INSTRUCTIONS TO FOLLOW
Tally how many lines of these entries hold the string "into". Return the number alone.

(Saved entries)
Content starts

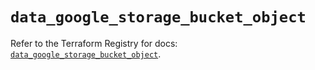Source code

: # `data_google_storage_bucket_object`

Refer to the Terraform Registry for docs: [`data_google_storage_bucket_object`](https://registry.terraform.io/providers/hashicorp/google/6.38.0/docs/data-sources/storage_bucket_object).
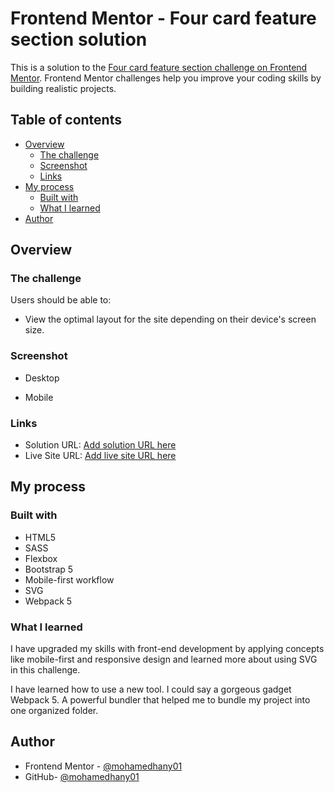 # Frontend Mentor - Four card feature section solution

This is a solution to the [Four card feature section challenge on Frontend Mentor](https://www.frontendmentor.io/challenges/four-card-feature-section-weK1eFYK). Frontend Mentor challenges help you improve your coding skills by building realistic projects. 

## Table of contents

- [Overview](#overview)
  - [The challenge](#the-challenge)
  - [Screenshot](#screenshot)
  - [Links](#links)
- [My process](#my-process)
  - [Built with](#built-with)
  - [What I learned](#what-i-learned)
- [Author](#author)


## Overview

### The challenge

Users should be able to:

- View the optimal layout for the site depending on their device's screen size.

### Screenshot

- Desktop

- Mobile

### Links

- Solution URL: [Add solution URL here](https://your-solution-url.com)
- Live Site URL: [Add live site URL here](https://your-live-site-url.com)

## My process

### Built with

- HTML5
- SASS
- Flexbox
- Bootstrap 5
- Mobile-first workflow
- SVG
- Webpack 5

### What I learned

I have upgraded my skills with front-end development by applying concepts like mobile-first and responsive design and learned more about using SVG in this challenge. 

I have learned how to use a new tool. I could say a gorgeous gadget Webpack 5. A powerful bundler that helped me to bundle my project into one organized folder.


## Author

- Frontend Mentor - [@mohamedhany01](https://www.frontendmentor.io/profile/mohamedhany01)
- GitHub- [@mohamedhany01](https://github.com/mohamedhany01)


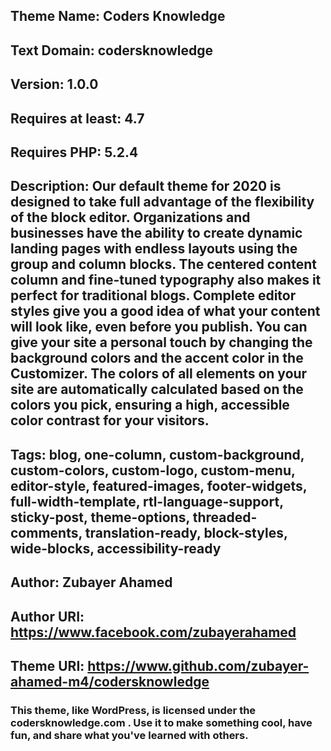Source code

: ## Theme Name: Coders Knowledge
## Text Domain: codersknowledge
## Version: 1.0.0
## Requires at least: 4.7
## Requires PHP: 5.2.4
## Description: Our default theme for 2020 is designed to take full advantage of the flexibility of the block editor. Organizations and businesses have the ability to create dynamic landing pages with endless layouts using the group and column blocks. The centered content column and fine-tuned typography also makes it perfect for traditional blogs. Complete editor styles give you a good idea of what your content will look like, even before you publish. You can give your site a personal touch by changing the background colors and the accent color in the Customizer. The colors of all elements on your site are automatically calculated based on the colors you pick, ensuring a high, accessible color contrast for your visitors.
## Tags: blog, one-column, custom-background, custom-colors, custom-logo, custom-menu, editor-style, featured-images, footer-widgets, full-width-template, rtl-language-support, sticky-post, theme-options, threaded-comments, translation-ready, block-styles, wide-blocks, accessibility-ready
## Author: Zubayer Ahamed
## Author URI: https://www.facebook.com/zubayerahamed
## Theme URI: https://www.github.com/zubayer-ahamed-m4/codersknowledge

### This theme, like WordPress, is licensed under the codersknowledge.com . Use it to make something cool, have fun, and share what you've learned with others.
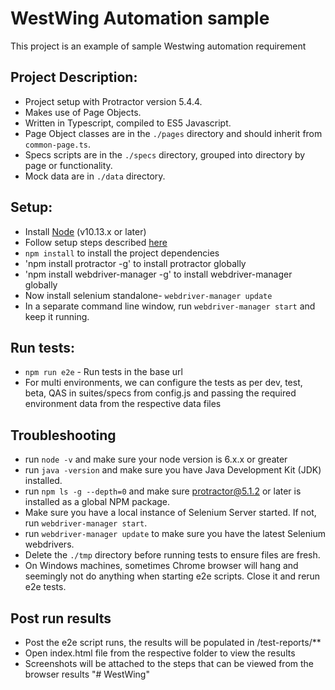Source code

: # WestWing Automation sample
This project is an example of sample Westwing automation requirement

## Project Description:
* Project setup with Protractor version 5.4.4.
* Makes use of Page Objects.
* Written in Typescript, compiled to ES5 Javascript.
* Page Object classes are in the `./pages` directory and should inherit from `common-page.ts`.
* Specs scripts are in the `./specs` directory, grouped into directory by page or functionality.
* Mock data are in `./data` directory.

## Setup:
* Install [Node](http://nodejs.org) (v10.13.x or later)
* Follow setup steps described [here](http://www.protractortest.org/#/tutorial#setup)
* `npm install` to install the project dependencies
* 'npm install protractor -g' to install protractor globally
* 'npm install webdriver-manager -g' to install webdriver-manager globally
* Now install selenium standalone- `webdriver-manager update`
* In a separate command line window, run `webdriver-manager start` and keep it running.

## Run tests:
* `npm run e2e` - Run tests in the base url
* For multi environments, we can configure the tests as per dev, test, beta, QAS in suites/specs from config.js and passing the required environment data from the respective data files

## Troubleshooting
* run `node -v` and make sure your node version is 6.x.x or greater
* run `java -version` and make sure you have Java Development Kit (JDK) installed. 
* run `npm ls -g --depth=0` and make sure protractor@5.1.2 or later is installed as a global NPM package.
* Make sure you have a local instance of Selenium Server started. If not, run `webdriver-manager start`.
* run `webdriver-manager update` to make sure you have the latest Selenium webdrivers. 
* Delete the `./tmp` directory before running tests to ensure files are fresh.
* On Windows machines, sometimes Chrome browser will hang and seemingly not do anything when starting e2e scripts. Close it and rerun e2e tests.

## Post run results
* Post the e2e script runs, the results will be populated in /test-reports/**
* Open index.html file from the respective folder to view the results
* Screenshots will be attached to the steps that can be viewed from the browser results
"# WestWing" 
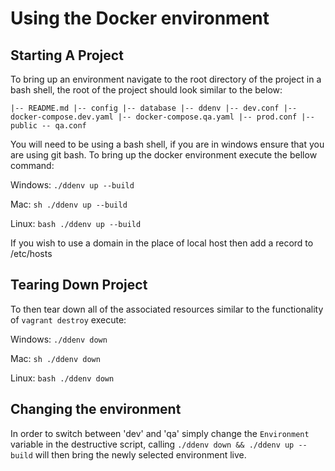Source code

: # Using the Docker environment



## Starting A Project

To bring up an environment navigate to the root directory of the project in a bash shell, the root of the project should look similar to the below:

`|-- README.md
|-- config
|-- database
|-- ddenv
|-- dev.conf
|-- docker-compose.dev.yaml
|-- docker-compose.qa.yaml
|-- prod.conf
|-- public
-- qa.conf`

You will need to be using a bash shell, if you are in windows ensure that you are using git bash. To bring up the docker environment execute the bellow command:

Windows: `./ddenv up --build ` 

Mac: `sh ./ddenv up --build `

Linux: `bash ./ddenv up --build `

If you wish to use a domain in the place of local host then add a record to /etc/hosts

## Tearing Down Project

To then tear down all of the associated resources similar to the functionality of `vagrant destroy` execute:

Windows: `./ddenv down`

Mac: `sh ./ddenv down`

Linux: `bash ./ddenv down`
 

## Changing the environment

In order to switch between 'dev' and 'qa' simply change the `Environment` variable in the destructive script, calling  `./ddenv down && ./ddenv up --build` will then 
bring the newly selected environment live.

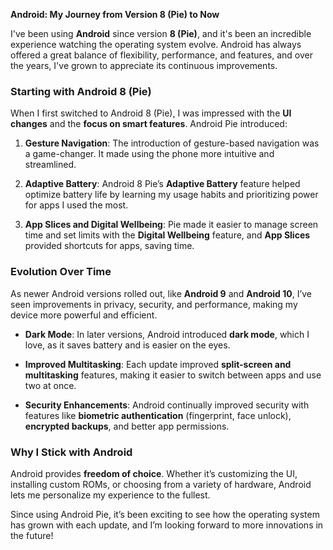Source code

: **Android: My Journey from Version 8 (Pie) to Now**

I've been using **Android** since version **8 (Pie)**, and it's been an incredible experience watching the operating system evolve. Android has always offered a great balance of flexibility, performance, and features, and over the years, I've grown to appreciate its continuous improvements.

### **Starting with Android 8 (Pie)**

When I first switched to Android 8 (Pie), I was impressed with the **UI changes** and the **focus on smart features**. Android Pie introduced:

1. **Gesture Navigation**: The introduction of gesture-based navigation was a game-changer. It made using the phone more intuitive and streamlined.
    
2. **Adaptive Battery**: Android 8 Pie’s **Adaptive Battery** feature helped optimize battery life by learning my usage habits and prioritizing power for apps I used the most.
    
3. **App Slices and Digital Wellbeing**: Pie made it easier to manage screen time and set limits with the **Digital Wellbeing** feature, and **App Slices** provided shortcuts for apps, saving time.
    

### **Evolution Over Time**

As newer Android versions rolled out, like **Android 9** and **Android 10**, I’ve seen improvements in privacy, security, and performance, making my device more powerful and efficient.

- **Dark Mode**: In later versions, Android introduced **dark mode**, which I love, as it saves battery and is easier on the eyes.
    
- **Improved Multitasking**: Each update improved **split-screen and multitasking** features, making it easier to switch between apps and use two at once.
    
- **Security Enhancements**: Android continually improved security with features like **biometric authentication** (fingerprint, face unlock), **encrypted backups**, and better app permissions.
    

### **Why I Stick with Android**

Android provides **freedom of choice**. Whether it’s customizing the UI, installing custom ROMs, or choosing from a variety of hardware, Android lets me personalize my experience to the fullest.

Since using Android Pie, it’s been exciting to see how the operating system has grown with each update, and I’m looking forward to more innovations in the future!
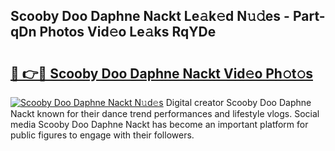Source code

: ## Scooby Doo Daphne Nackt Le𝚊k𝚎d N𝚞𝚍es - Part-qDn Photos Vid𝚎o Le𝚊ks RqYDe

# <h2><a href="http://fb9lgsj.evod.top/?m=Scooby+Doo+Daphne+Nackt">🔗 👉🔴 Scooby Doo Daphne Nackt Vid𝚎o Ph𝚘t𝚘s</a></h2>

[![Scooby Doo Daphne Nackt N𝚞d𝚎s](https://i.imgur.com/8V9OHl7.gif)](http://fb9lgsj.evod.top/?m=Scooby+Doo+Daphne+Nackt)
Digital creator Scooby Doo Daphne Nackt known for their dance trend performances and lifestyle vlogs. Social media Scooby Doo Daphne Nackt has become an important platform for public figures to engage with their followers. 
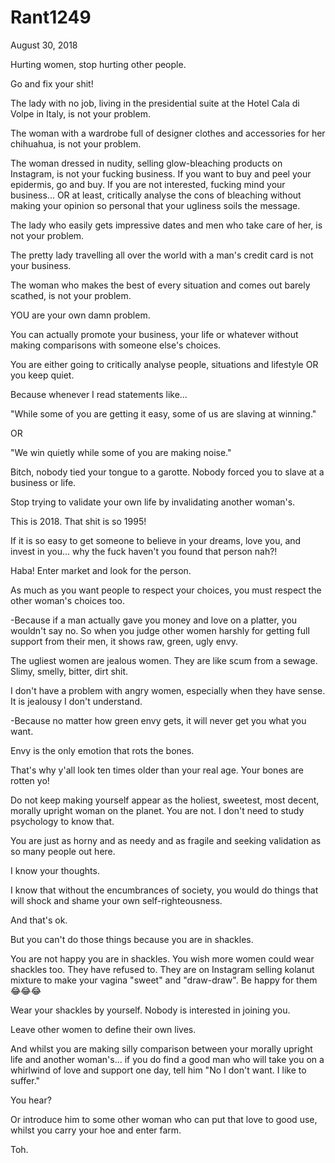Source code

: # Rant1249



August 30, 2018

Hurting women, stop hurting other people. 

Go and fix your shit!

The lady with no job, living in the presidential suite at the Hotel Cala di Volpe in Italy, is not your problem.

The woman with a wardrobe full of designer clothes and accessories for her chihuahua, is not your problem.

The woman dressed in nudity, selling glow-bleaching products on Instagram, is not your fucking business. If you want to buy and peel your epidermis, go and buy. If you are not interested, fucking mind your business... OR at least, critically analyse the cons of bleaching without making your opinion so personal that your ugliness soils the message.

The lady who easily gets impressive dates and men who take care of her, is not your problem.

The pretty lady travelling all over the world with a man's credit card is not your business.

The woman who makes the best of every situation and comes out barely scathed, is not your problem.

YOU are your own damn problem.

You can actually promote your business, your life or whatever without making comparisons with someone else's choices.

You are either going to critically analyse people, situations and lifestyle OR you keep quiet.

Because whenever I read statements like...

"While some of you are getting it easy, some of us are slaving at winning."

OR

"We win quietly while some of you are making noise."

Bitch, nobody tied your tongue to a garotte. Nobody forced you to slave at a business or life.

Stop trying to validate your own life by invalidating another woman's.

This is 2018. That shit is so 1995!

If it is so easy to get someone to believe in your dreams, love you, and invest in you... why the fuck haven't you found that person nah?!

Haba! Enter market and look for the person.

As much as you want people to respect your choices, you must respect the other woman's choices too.

-Because if a man actually gave you money and love on a platter, you wouldn't say no. So when you judge other women harshly for getting full support from their men, it shows raw, green, ugly envy.

The ugliest women are jealous women. They are like scum from a sewage. Slimy, smelly, bitter, dirt shit.

I don't have a problem with angry women, especially when they have sense. It is jealousy I don't understand.

-Because no matter how green envy gets, it will never get you what you want.

Envy is the only emotion that rots the bones.

That's why y'all look ten times older than your real age. Your bones are rotten yo!

Do not keep making yourself appear as the holiest, sweetest, most decent, morally upright woman on the planet. You are not. I don't need to study psychology to know that.

You are just as horny and as needy and as fragile and seeking validation as so many people out here.

I know your thoughts. 

I know that without the encumbrances of society, you would do things that will shock and shame your own self-righteousness.

And that's ok.

But you can't do those things because you are in shackles.

You are not happy you are in shackles. You wish more women could wear shackles too. They have refused to. They are on Instagram selling kolanut mixture to make your vagina "sweet" and "draw-draw". Be happy for them 😂😂😂

Wear your shackles by yourself. Nobody is interested in joining you.

Leave other women to define their own lives.

And whilst you are making silly comparison between your morally upright life and another woman's... if you do find a good man who will take you on a whirlwind of love and support one day, tell him "No I don't want. I like to suffer."

You hear?

Or introduce him to some other woman who can put that love to good use, whilst you carry your hoe and enter farm.

Toh.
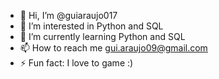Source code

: - 👋 Hi, I’m @guiaraujo017
- 👀 I’m interested in Python and SQL
- 🌱 I’m currently learning Python and SQL
- 📫 How to reach me gui.araujo09@gmail.com
- ⚡ Fun fact: I love to game :)

<!---
guiaraujo017/guiaraujo017 is a ✨ special ✨ repository because its `README.md` (this file) appears on your GitHub profile.
You can click the Preview link to take a look at your changes.
--->
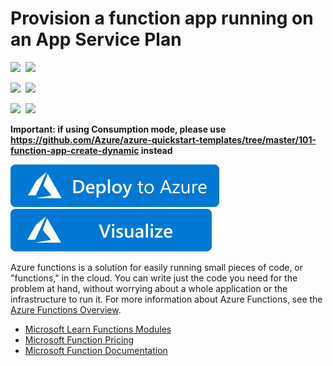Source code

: # Provision a function app running on an App Service Plan

<IMG SRC="https://azurequickstartsservice.blob.core.windows.net/badges/101-function-app-create-dedicated/PublicLastTestDate.svg" />&nbsp;
<IMG SRC="https://azurequickstartsservice.blob.core.windows.net/badges/101-function-app-create-dedicated/PublicDeployment.svg" />&nbsp;

<IMG SRC="https://azurequickstartsservice.blob.core.windows.net/badges/101-function-app-create-dedicated/FairfaxLastTestDate.svg" />&nbsp;
<IMG SRC="https://azurequickstartsservice.blob.core.windows.net/badges/101-function-app-create-dedicated/FairfaxDeployment.svg" />&nbsp;

<IMG SRC="https://azurequickstartsservice.blob.core.windows.net/badges/101-function-app-create-dedicated/BestPracticeResult.svg" />&nbsp;
<IMG SRC="https://azurequickstartsservice.blob.core.windows.net/badges/101-function-app-create-dedicated/CredScanResult.svg" />&nbsp;

**Important: if using Consumption mode, please use https://github.com/Azure/azure-quickstart-templates/tree/master/101-function-app-create-dynamic instead**

<a href="https://portal.azure.com/#create/Microsoft.Template/uri/https%3A%2F%2Fraw.githubusercontent.com%2Fazure%2Fazure-quickstart-templates%2Fmaster%2F101-function-app-create-dedicated%2Fazuredeploy.json" target="_blank">
    <img src="https://raw.githubusercontent.com/Azure/azure-quickstart-templates/master/1-CONTRIBUTION-GUIDE/images/deploytoazure.svg?sanitize=true"/>
</a>
<a href="http://armviz.io/#/?load=https%3A%2F%2Fraw.githubusercontent.com%2FAzure%2Fazure-quickstart-templates%2Fmaster%2F101-function-app-create-dedicated%2Fazuredeploy.json" target="_blank">
    <img src="https://raw.githubusercontent.com/Azure/azure-quickstart-templates/master/1-CONTRIBUTION-GUIDE/images/visualizebutton.svg?sanitize=true"/>
</a>

Azure functions is a solution for easily running small pieces of code, or "functions," in the cloud. You can write just the code you need for the problem at hand, without worrying about a whole application or the infrastructure to run it. For more information about Azure Functions, see the [Azure Functions Overview](https://azure.microsoft.com/en-us/documentation/articles/functions-overview/).

- [Microsoft Learn Functions Modules](https://docs.microsoft.com/learn/browse/?products=azure-functions)
- [Microsoft Function Pricing](https://azure.microsoft.com/pricing/details/functions/)
- [Microsoft Function Documentation](https://docs.microsoft.com/en-us/azure/azure-functions/)
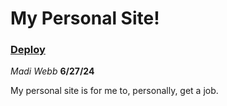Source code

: # My Personal Site!

### **[Deploy](https://madiwebb.netlify.app/)**

*Madi Webb*
**6/27/24**

My personal site is for me to, personally, get a job.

Content ends

REPLY
2